Hialeah’s go-to “shadow banker” gets 13 years for cashing fraudsters’ checks

Chances are, if you were a crook and needed a check of dubious origin cashed in Miami-Dade, you probably did business with Evelio Suarez over the past decade.

As one of the county’s go-to “shadow bankers,” Suarez operated a trio of check-cashing stores in Hialeah that processed more than $150 million in checks for sketchy customers who couldn’t show their faces in a traditional bank, according to court records. Scofflaws involved in the local healthcare, tax and mortgage rackets turned to him, paying a hefty fee for his services.

“Mr. Suarez was the hub of the network of fraudsters” in Miami-Dade, Assistant U.S. Attorney Michael Berger told a federal judge Friday at Suarez’s sentencing.

Suarez, 54, who pleaded guilty to a money-laundering conspiracy in Miami federal court, was sentenced to 13 years in prison by U.S. District Judge Robert Scola. He also slapped him with a forfeiture judgment of $149 million after highlighting that he “helped huge criminal enterprises.”

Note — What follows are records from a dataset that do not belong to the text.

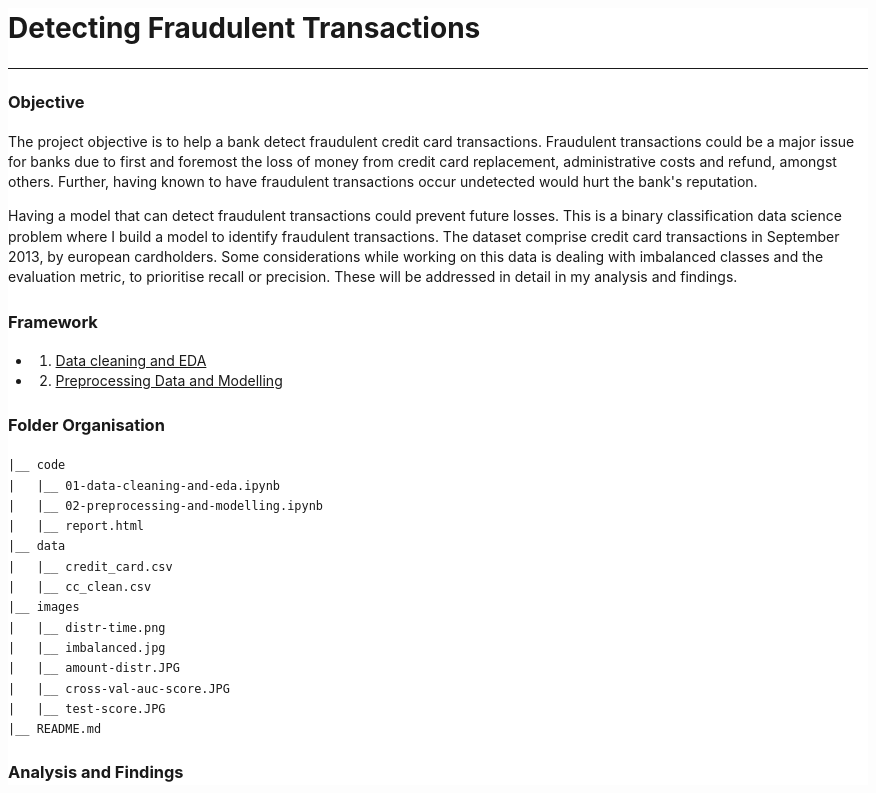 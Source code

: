 # Detecting Fraudulent Transactions

---

### Objective

The project objective is to help a bank detect fraudulent credit card transactions. Fraudulent transactions could be a major issue for banks due to first and foremost the loss of money from credit card replacement, administrative costs and refund, amongst others. Further, having known to have fraudulent transactions occur undetected would hurt the bank's reputation. 

Having a model that can detect fraudulent transactions could prevent future losses. This is a binary classification data science problem where I build a model to identify fraudulent transactions. The dataset comprise credit card transactions in September 2013, by european cardholders. Some considerations while working on this data is dealing with imbalanced classes and the evaluation metric, to prioritise recall or precision. These will be addressed in detail in my analysis and findings. 


### Framework

* 01. [Data cleaning and EDA](code/01-data-cleaning-and-eda.ipynb)
* 02. [Preprocessing Data and Modelling](code/02-preprocessing-and-modelling.ipynb)

### Folder Organisation 

    |__ code
    |   |__ 01-data-cleaning-and-eda.ipynb   
    |   |__ 02-preprocessing-and-modelling.ipynb
    |   |__ report.html  
    |__ data
    |   |__ credit_card.csv
    |   |__ cc_clean.csv
    |__ images
    |   |__ distr-time.png
    |   |__ imbalanced.jpg
    |   |__ amount-distr.JPG
    |   |__ cross-val-auc-score.JPG
    |   |__ test-score.JPG    
    |__ README.md

### Analysis and Findings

Of course, Suarez, who has been in custody since his arrest last year, won’t be able to pay all that money back to the U.S. government.

“A lot of the money [he made] was spent on junk,” his defense attorney, Ana Davide, told the judge. But she noted that he owns eight South Florida properties under corporate entities that he will turn over to the feds. “Anything the government wants,” she said.

Suarez, who was facing a maximum 20-year sentence, was lucky to get 13 years behind bars. Berger, the prosecutor, wanted him to go away for 18 years.

In a statement filed with his plea agreement, Suarez admitted that he cashed more than $100 million worth of fraudulent checks in 2013-15 for criminals who ripped off Medicare, the Internal Revenue Service and mortgage banks.

But that estimate was a smaller figure for the purposes of a plea deal. The FBI, in a criminal affidavit filed with Suarez’s arrest in June 2018, put his fraudulent check-cashing activity at nearly $500 million.

Suarez’s three check-cashing stores charged exorbitant fees that ranged from 10 to 30 percent, depending on the type of illicit activity that “allowed the scammers to conceal their involvement in receiving the proceeds of the fraud,” according to the FBI affidavit.

It was unclear at Friday’s sentencing how much money Suarez personally made in check-cashing fees. “I want to know where the money is?” Scola, the judge, asked at one point. “Has he paid it back?”

Prosecutors could not come up with an easy answer on how much Suarez pocketed himself — just the check-cashing churn by his three companies.

Suarez, a Cuban national who came to South Florida in 1995 and has a pair of prior state and federal convictions, has been held without bond after his arrest last year because he was found to be such a flight risk to Cuba and faced a potentially long prison sentence.

Suarez’s business model was to cash checks — many ranging from $150,000 to $400,000 — for scofflaws in the healthcare and construction sectors of Miami-Dade’s robust black-market economy, Berger said.

They turned to Suarez as their money man because they operated pharmacies in other people’s names while falsely billing Medicare, or they paid undocumented construction workers in cash to avoid paying federal taxes and workers’ compensation insurance, Berger said. Others used stolen identities, Social Security numbers, and dates of birth to file false tax-refund claims with the IRS, which issued checks up to $150,000.

Berger said Suarez paid people to pose as the owners of his three check-cashing stores — Minimalist Solutions, Don Koky Enterprises, and Doger Group — because he had a criminal history and could not put the businesses in his name.

“He took these stores and put them on steroids,” Berger said at a previous court hearing.

Suarez’s customers, like him, had criminal pasts so they paid tens of thousands of dollars to “ghosts” who allowed their names to be used as cover for the actual business owners, Berger said. After playing their roles and getting paid, many would flee back to their native Cuba, he said.

Suarez learned the ropes of shadow banking during the last decade’s real estate boom while working for La Bamba, a chain of check-cashing stores that were once a sponsor of the Miami Heat.

But rather than quit the business after his boss and other employees at La Bamba were sent to prison, Suarez launched his own chain in Hialeah catering to people who couldn’t cash checks at conventional banks.

Suarez’s former boss at La Bamba, Juan Rene Caro, was sentenced to 18 years in prison in 2009 for masterminding what a judge described as a “shadow banking industry” that caused “great harm” to American taxpayers by helping local construction companies cash checks without disclosing their real identities. La Bamba’s scheme enabled the companies to evade payroll and corporate taxes.